Glanz-Jacke statt Militärrock

Die Kommunisten kleideten die berühmte Mumie je nach politischer Konjunktur. 17 Jahre lang trug der tote Lenin eine Uniformjacke. Dann verpasste man ihm einen Anzug aus feinem Schweizer Lüstergewebe. Lenin soll den leicht glänzenden Anzug aus feiner Wolle zu Lebzeiten besonders gerne getragen haben. Weil die Balsamierungsmittel in die Jacke eindringen, muss sie eigentlich alle drei Jahre gewechselt werden. Nachdem die Jacke das letzte Mal 2003 gewechselt worden war, war eine neue Jacke dieses Jahr überfällig. Doch weil die Mittel wegen der Finanzkrise knapp sind, beschränkte man sich noch einmal damit, den Lüster-Zwirn mit Dampf zu Reinigen und dann mit einem Bügeleisen zu Glätten. „Der Staat hat seit 1992 keine Kopeke mehr bezahlt. Alles wird von der Stiftung „Lenin-Mausoleum“ und privaten Förderern aufgebracht“, erklärte der Direktor des Konservierungs-Instituts. Die Reinigung des Anzugs ist das Mindeste, was gemacht werden muss, denn jeder Dreckfleck – so die Experten - kann das Balsamierungsexperiment zunichte machen.

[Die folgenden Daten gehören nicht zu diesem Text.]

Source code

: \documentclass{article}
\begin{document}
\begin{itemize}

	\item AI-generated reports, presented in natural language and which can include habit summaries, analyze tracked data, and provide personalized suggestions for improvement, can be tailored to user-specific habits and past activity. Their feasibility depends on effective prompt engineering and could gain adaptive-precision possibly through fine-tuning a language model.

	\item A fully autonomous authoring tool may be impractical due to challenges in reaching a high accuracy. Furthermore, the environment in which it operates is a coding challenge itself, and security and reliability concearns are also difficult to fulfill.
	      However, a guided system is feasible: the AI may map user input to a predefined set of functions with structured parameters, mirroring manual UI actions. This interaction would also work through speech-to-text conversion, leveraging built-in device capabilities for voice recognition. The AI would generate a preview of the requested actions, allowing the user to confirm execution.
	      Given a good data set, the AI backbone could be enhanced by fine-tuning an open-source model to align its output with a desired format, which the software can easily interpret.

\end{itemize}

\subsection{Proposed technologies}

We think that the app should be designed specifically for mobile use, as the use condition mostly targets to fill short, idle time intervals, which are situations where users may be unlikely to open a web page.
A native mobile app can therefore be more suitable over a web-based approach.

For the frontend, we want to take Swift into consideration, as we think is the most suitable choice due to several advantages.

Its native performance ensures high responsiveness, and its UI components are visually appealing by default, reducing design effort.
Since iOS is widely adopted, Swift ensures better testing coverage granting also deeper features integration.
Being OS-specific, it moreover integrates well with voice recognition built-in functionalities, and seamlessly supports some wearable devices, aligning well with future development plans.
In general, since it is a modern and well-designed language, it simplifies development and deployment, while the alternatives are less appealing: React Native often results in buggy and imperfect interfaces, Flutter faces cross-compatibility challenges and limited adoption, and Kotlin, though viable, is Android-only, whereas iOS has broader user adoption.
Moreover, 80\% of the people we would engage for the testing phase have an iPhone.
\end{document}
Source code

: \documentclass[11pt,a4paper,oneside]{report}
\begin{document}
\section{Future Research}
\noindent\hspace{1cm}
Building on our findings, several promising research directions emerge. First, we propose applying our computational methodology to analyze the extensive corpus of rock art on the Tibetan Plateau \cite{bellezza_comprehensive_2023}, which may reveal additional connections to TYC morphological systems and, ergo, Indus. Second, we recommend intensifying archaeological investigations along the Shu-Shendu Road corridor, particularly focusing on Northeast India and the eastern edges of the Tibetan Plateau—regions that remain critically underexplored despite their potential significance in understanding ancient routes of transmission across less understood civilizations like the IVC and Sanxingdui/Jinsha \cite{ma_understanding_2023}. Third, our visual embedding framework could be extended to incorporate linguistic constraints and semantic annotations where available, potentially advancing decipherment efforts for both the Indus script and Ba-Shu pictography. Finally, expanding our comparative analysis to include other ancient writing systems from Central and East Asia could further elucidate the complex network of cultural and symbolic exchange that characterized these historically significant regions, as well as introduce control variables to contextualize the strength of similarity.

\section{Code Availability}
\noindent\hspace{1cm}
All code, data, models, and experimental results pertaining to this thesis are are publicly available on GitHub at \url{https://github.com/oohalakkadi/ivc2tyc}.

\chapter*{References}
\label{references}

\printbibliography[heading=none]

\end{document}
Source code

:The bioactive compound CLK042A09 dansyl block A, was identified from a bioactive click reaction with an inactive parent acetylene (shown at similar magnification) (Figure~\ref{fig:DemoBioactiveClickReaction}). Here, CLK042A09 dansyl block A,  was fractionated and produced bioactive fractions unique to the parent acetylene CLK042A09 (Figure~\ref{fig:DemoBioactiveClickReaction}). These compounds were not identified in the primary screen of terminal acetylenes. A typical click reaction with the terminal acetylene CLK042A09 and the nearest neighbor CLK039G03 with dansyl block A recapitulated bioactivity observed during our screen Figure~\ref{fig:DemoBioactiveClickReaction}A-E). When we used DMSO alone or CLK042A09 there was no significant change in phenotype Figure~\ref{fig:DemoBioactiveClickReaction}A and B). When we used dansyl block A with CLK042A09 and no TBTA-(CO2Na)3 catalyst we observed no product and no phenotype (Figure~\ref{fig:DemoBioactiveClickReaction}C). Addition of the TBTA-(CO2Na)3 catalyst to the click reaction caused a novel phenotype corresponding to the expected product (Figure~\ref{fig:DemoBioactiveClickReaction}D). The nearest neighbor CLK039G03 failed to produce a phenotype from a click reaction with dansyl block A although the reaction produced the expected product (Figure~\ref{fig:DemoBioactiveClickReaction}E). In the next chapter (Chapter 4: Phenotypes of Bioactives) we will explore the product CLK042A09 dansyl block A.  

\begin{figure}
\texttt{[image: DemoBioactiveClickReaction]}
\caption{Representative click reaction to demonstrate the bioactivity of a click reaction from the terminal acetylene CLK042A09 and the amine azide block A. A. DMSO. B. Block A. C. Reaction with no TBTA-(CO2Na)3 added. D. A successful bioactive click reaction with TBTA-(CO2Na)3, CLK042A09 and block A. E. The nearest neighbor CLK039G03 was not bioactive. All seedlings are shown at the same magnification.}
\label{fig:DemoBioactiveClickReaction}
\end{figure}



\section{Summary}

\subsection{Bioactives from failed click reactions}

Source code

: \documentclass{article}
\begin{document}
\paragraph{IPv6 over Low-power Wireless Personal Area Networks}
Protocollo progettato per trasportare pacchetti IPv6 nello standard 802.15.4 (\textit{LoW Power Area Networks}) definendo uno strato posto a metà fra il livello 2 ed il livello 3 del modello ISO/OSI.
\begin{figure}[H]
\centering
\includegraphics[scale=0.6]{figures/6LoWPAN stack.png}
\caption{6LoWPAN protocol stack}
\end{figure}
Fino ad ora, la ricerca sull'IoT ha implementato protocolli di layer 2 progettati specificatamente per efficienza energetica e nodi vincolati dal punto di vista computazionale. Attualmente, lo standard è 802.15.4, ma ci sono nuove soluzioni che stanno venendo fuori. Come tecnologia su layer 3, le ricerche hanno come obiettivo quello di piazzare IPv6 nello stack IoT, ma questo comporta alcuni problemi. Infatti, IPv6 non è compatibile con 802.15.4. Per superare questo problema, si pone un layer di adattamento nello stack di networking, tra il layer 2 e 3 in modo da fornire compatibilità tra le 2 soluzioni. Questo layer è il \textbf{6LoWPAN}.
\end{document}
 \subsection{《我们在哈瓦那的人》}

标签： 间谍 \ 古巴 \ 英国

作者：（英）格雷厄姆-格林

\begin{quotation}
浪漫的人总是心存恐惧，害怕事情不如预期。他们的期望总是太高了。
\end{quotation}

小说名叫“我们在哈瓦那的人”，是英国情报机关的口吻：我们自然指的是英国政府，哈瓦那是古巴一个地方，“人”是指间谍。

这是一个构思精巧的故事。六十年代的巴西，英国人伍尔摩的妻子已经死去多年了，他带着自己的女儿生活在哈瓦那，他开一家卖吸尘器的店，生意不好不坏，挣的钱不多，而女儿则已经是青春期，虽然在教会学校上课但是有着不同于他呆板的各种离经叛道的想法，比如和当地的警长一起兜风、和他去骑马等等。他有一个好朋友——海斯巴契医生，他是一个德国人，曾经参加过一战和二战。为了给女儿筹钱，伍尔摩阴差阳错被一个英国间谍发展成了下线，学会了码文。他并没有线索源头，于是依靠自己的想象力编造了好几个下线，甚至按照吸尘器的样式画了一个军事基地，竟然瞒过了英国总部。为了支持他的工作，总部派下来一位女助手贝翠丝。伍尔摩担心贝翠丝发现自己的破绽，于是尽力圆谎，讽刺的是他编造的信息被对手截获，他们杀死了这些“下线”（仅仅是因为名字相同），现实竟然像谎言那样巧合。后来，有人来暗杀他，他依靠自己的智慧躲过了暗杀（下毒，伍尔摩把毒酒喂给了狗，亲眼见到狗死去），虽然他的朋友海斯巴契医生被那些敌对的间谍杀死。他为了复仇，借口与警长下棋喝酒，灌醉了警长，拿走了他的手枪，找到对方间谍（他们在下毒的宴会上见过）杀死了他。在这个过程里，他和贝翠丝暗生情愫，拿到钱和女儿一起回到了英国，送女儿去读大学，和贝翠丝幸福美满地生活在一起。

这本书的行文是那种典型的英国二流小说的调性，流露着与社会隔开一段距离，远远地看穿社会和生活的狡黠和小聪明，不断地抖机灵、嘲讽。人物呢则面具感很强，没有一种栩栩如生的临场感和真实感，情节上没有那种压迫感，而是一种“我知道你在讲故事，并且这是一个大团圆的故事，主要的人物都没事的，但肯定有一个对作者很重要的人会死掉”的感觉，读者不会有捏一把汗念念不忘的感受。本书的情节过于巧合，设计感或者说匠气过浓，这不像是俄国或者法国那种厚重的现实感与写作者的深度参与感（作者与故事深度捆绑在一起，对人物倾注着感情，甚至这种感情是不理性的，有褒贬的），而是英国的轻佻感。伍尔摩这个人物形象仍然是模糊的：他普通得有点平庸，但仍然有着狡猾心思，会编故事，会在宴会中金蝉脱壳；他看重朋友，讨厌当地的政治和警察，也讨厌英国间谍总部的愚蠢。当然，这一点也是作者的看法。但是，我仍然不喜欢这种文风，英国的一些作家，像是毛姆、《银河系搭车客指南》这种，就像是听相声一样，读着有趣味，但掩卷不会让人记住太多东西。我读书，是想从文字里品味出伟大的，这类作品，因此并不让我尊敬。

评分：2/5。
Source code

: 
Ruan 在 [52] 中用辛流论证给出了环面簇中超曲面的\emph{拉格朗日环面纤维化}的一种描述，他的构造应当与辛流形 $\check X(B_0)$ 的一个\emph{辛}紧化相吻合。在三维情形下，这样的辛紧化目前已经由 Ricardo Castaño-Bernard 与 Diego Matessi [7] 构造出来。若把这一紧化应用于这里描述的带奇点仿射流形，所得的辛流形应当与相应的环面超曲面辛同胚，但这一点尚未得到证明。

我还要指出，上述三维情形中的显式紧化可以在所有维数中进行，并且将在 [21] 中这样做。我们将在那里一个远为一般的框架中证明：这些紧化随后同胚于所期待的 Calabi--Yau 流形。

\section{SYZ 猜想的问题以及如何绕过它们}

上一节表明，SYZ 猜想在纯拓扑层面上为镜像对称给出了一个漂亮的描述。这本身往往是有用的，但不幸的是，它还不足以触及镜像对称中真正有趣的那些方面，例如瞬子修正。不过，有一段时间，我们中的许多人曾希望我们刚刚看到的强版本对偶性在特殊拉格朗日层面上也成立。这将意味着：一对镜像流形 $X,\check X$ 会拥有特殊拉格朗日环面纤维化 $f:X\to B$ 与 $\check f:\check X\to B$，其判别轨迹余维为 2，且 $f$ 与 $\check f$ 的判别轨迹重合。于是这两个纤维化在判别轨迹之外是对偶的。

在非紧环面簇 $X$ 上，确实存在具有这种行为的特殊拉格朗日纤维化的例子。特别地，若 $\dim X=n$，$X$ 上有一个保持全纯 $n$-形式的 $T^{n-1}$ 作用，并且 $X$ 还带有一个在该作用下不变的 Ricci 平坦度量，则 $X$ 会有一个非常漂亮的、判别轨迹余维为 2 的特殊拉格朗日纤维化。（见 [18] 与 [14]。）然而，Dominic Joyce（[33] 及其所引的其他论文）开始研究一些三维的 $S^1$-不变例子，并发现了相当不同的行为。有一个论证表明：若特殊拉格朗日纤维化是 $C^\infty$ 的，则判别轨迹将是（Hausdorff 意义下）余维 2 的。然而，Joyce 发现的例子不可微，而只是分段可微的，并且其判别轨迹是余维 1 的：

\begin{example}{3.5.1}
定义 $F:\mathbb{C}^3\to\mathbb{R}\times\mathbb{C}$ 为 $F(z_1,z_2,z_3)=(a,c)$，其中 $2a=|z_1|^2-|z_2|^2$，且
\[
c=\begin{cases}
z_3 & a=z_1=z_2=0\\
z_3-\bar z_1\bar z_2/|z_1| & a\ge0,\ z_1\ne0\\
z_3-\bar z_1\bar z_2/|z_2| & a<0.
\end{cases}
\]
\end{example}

Kommunisten, Exorzisten und Mönche

Zum Geburtstag von Lenin zog wie jedes Jahr der Führer der russischen Kommunisten, Gennadij Sjuganow, mit mehreren Hundert Anhängern - darunter einer Schar „Junger Pioniere“ - , zum Mausoleum. Ein Event-„Kreuz-Zug“, der eigentlich unter Führung von Ultranationalist Wladimir Wladimir Schirinowski und unter Beteiligung von Musikern der Gothic-Rock-Gruppe „Excorzist“ sowie Priestern und Mönchen unter der Parole „Weg mit dem Idol von der Kreml-Mauer“ um den Roten Platz und den Kreml ziehen wollte, wurde von der Polizei am Sammelplatz aufgehalten. Das Mausoleum sei eine „Kirche des Teufels“. Man müsse es vernichten, hieß es in einer Erklärung der „Kreuz-Zug“-Organisatoren.

Lenin auf Platz 7

Liberale und Menschenrechtler fordern seit Jahren, Lenin endlich zu beerdigen. Nach einer Umfrage des Lewada-Meinungsforschungsinstituts unterstützen zwei Drittel der Russen diese Forderung. Aber solange es noch eine beträchtliche Zahl von Lenin-Anhängern gibt, will offenbar kein russischer Präsident die Verantwortung für eine Beerdigung übernehmen. Bei der Internet-Abstimmung des russischen Staats-Fernsehens über die „größten Russen“, im Dezember 2008, landete Lenin - nach dem Fürsten Aleksandr Newski (Platz 1) und Josif Stalin (Platz 3) - immerhin noch auf Platz sieben.